# My Radiate



## ablueskyrayroyal (Oct 27, 2009)

This is my fisrt time to post pics here.
Hopes you like them. They are my favor.


----------



## gummybearpoop (Oct 27, 2009)

Very nice radiata!

Are you located in Asia?


----------



## nearpass (Oct 27, 2009)

They're beautiful, and look really healthy. Where are you located?


----------



## Isa (Oct 27, 2009)

They are beautiful!! I love the pictures, they are soooo cute!


----------



## Yvonne G (Oct 27, 2009)

Hi A Blue Sky Ray Royal:






to the forum!!

Your Radiata are lovely! I've always admired those and the Stars...but they've been way out of my price range.
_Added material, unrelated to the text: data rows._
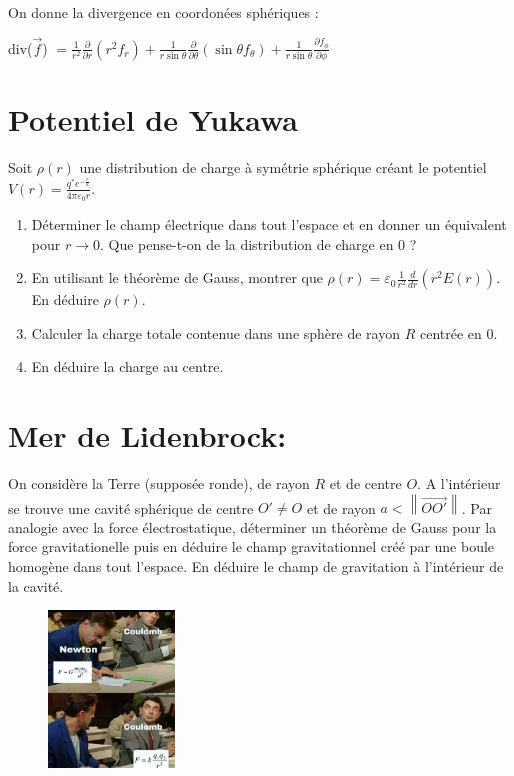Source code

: \documentclass{article}
\begin{document}
On donne la divergence en coordonées sphériques : 

div($\vec{f}$) $=\frac{1}{r^2} \frac{\partial}{\partial r}(r^2 f_r) + \frac{1}{r \sin \theta} \frac{\partial}{\partial \theta}(\sin \theta f_\theta) + \frac{1}{r \sin \theta} \frac{\partial f_\phi}{\partial \phi}$

\section{Potentiel de Yukawa} 
Soit $\rho(r)$ une distribution de charge à symétrie sphérique créant le potentiel $V(r) = \frac{q^*e^{-\frac{r}{a}}}{4 \pi \varepsilon_0 r }$.
\begin{enumerate}
    \item Déterminer le champ électrique dans tout l'espace et en donner un équivalent pour $r \rightarrow 0$. Que pense-t-on de la distribution de charge en 0 ? 
    \item En utilisant le théorème de Gauss, montrer que $\rho(r) = \varepsilon_0 \frac{1}{r^2} \frac{d}{dr}(r^2 E(r))$. En déduire $\rho(r)$. 
    \item Calculer la charge totale contenue dans une sphère de rayon $R$ centrée en 0.
    \item En déduire la charge au centre.
\end{enumerate}


\section{Mer de Lidenbrock:}

On considère la Terre (supposée ronde), de rayon $R$ et de centre $O$. A l'intérieur se trouve une cavité sphérique de centre $O' \neq O $ et de rayon $a < \left\lVert \vec{OO'}\right\rVert $. 
Par analogie avec la force électrostatique, déterminer un théorème de Gauss pour la force gravitationelle puis en déduire le champ gravitationnel créé par une boule homogène dans tout l'espace. 
En déduire le champ de gravitation à l'intérieur de la cavité. \\





\begin{figure}[h]
  \centering
  \includegraphics[width=0.3\textwidth]{meme.jpg}
  \label{fig:maison}
\end{figure}
\end{document}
There are four or five folks here on the forum who also keep the Radiata. You can see them here on this thread:

http://tortoiseforum.org/thread-7944.html

Glad to have you with us. Hope to hear more about this beautiful tortoise in the future!

Yvonne


----------



## gummybearpoop (Oct 27, 2009)

"I've always admired those and the Stars...but they've been way out of my price range."

Yvonne, don't you have Aldabras? Those are pricey!


----------



## mctlong (Oct 27, 2009)

Wow, those are baeutiful tortoises! Great pictures!


----------



## ablueskyrayroyal (Oct 27, 2009)

Hi Guys,

Glad to see you also like them. I'm from China. I will upload more pics in future.
However, Aldabras is much more expensive than Radiata ^_^


----------



## Yvonne G (Oct 27, 2009)

gummybearpoop said:


> "I've always admired those and the Stars...but they've been way out of my price range."
> 
> Yvonne, don't you have Aldabras? Those are pricey!
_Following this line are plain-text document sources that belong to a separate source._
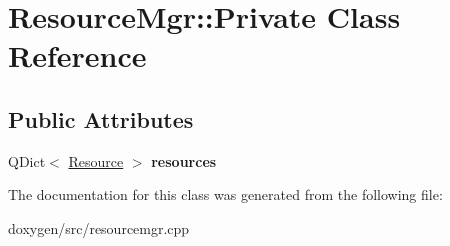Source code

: \hypertarget{class_resource_mgr_1_1_private}{}\section{Resource\+Mgr\+::Private Class Reference}
\label{class_resource_mgr_1_1_private}
\subsection*{Public Attributes}
\begin{DoxyCompactItemize}
\item 
\mbox{\label{class_resource_mgr_1_1_private_adf85c972df9ed3713c659f899fffa9f6}} 
Q\+Dict$<$ \mbox{\hyperlink{struct_resource}{Resource}} $>$ {\bfseries resources}
\end{DoxyCompactItemize}


The documentation for this class was generated from the following file\+:\begin{DoxyCompactItemize}
\item 
doxygen/src/resourcemgr.\+cpp\end{DoxyCompactItemize}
Yeah, but I didn't have to pay for them! 

Yvonne


----------



## Stephanie Logan (Oct 27, 2009)

Wow, the coloring on your tortoises is is dazzling! Such exquisitely shaped shells! I have never seen such lovely, delicate tortoises. They almost look like some kind of fine china or pottery. So unique! I'm almost speechless.


----------



## katesgoey (Oct 27, 2009)

emysemys said:


> gummybearpoop said:
> 
> 
> > "I've always admired those and the Stars...but they've been way out of my price range."
> ...


....that's all I havta say 'bout that!!

Beautiful tortoises. Congratulations and welcome to the forum.


----------



## Madortoise (Oct 28, 2009)

Wooooo. Look at those patterns! I love them. They are so beautiful. 
:shy: Looking forward to more pictures!


----------



## Stazz (Oct 28, 2009)

Oh wooooow - they're soooo pretttttty ! Love them, such fascinating shell patterns! Awesome


----------



## KQ6AR (Nov 1, 2009)

I had to come back & look at you're photo's for a 3rd time. Those are beautiful tortoises. I might have to get a few.


----------



## shelber10 (Nov 1, 2009)

welcome to the forum! 
and wow you have some nice looking torts


----------



## Stephanie Logan (Nov 1, 2009)

What are their personalities like? Are they shy or outgoing? Active or sedentary?


----------



## tortoisenerd (Nov 1, 2009)

Welcome to the group! Those are some gorgeous torts. I would love to read more about how you care for them. We love pictures.


----------



## cherry head (Nov 1, 2009)

such as high yellow if we called it. color contras once beautiful yellow
keep it healthy


----------



## ablueskyrayroyal (Nov 2, 2009)

KQ6AR said:


> I had to come back & look at you're photo's for a 3rd time. Those are beautiful tortoises. I might have to get a few.



 Good Idea



Stephanie Logan said:


> What are their personalities like? Are they shy or outgoing? Active or sedentary?



I live in the apartment. So I leave them in the balcony except winter.
However, both of them like to walk. It seems they have memory.
Fox example, "PiPi" would like to go to the bathroom and you could always find "LeLe" in the dinging room. 
 That's a funny thing that I always have to find them when I come back. The longest record is 1hr30min. My wife and I spent 1hour to find "PiPi", but couldn't find it. Finally, we decided to have dinner first. And then, start our searching again.

I think they like people. When they are hungury, they will follow you until you give food to them. It seems they are following you and asking "Oh, I'm hungury". Sometimes, when I play with them, then willl come to my hands to see any food.






That's the main food for them.


----------



## Sunrise (Nov 2, 2009)

Nice radiata. How big are they (in cm)?


----------



## terryo (Nov 2, 2009)

They are absolutely beautiful. Do they just walk around your home, or do you have an enclosure for them, besides the balcony for the summer? Stunning!


----------



## ablueskyrayroyal (Nov 2, 2009)

Sunrise said:


> Nice radiata. How big are they (in cm)?



10cm



terryo said:


> They are absolutely beautiful. Do they just walk around your home, or do you have an enclosure for them, besides the balcony for the summer? Stunning!



Actually, I just put them in the balcony which is about 12m2. But the door of the balcony is always open, they would like to go inside


----------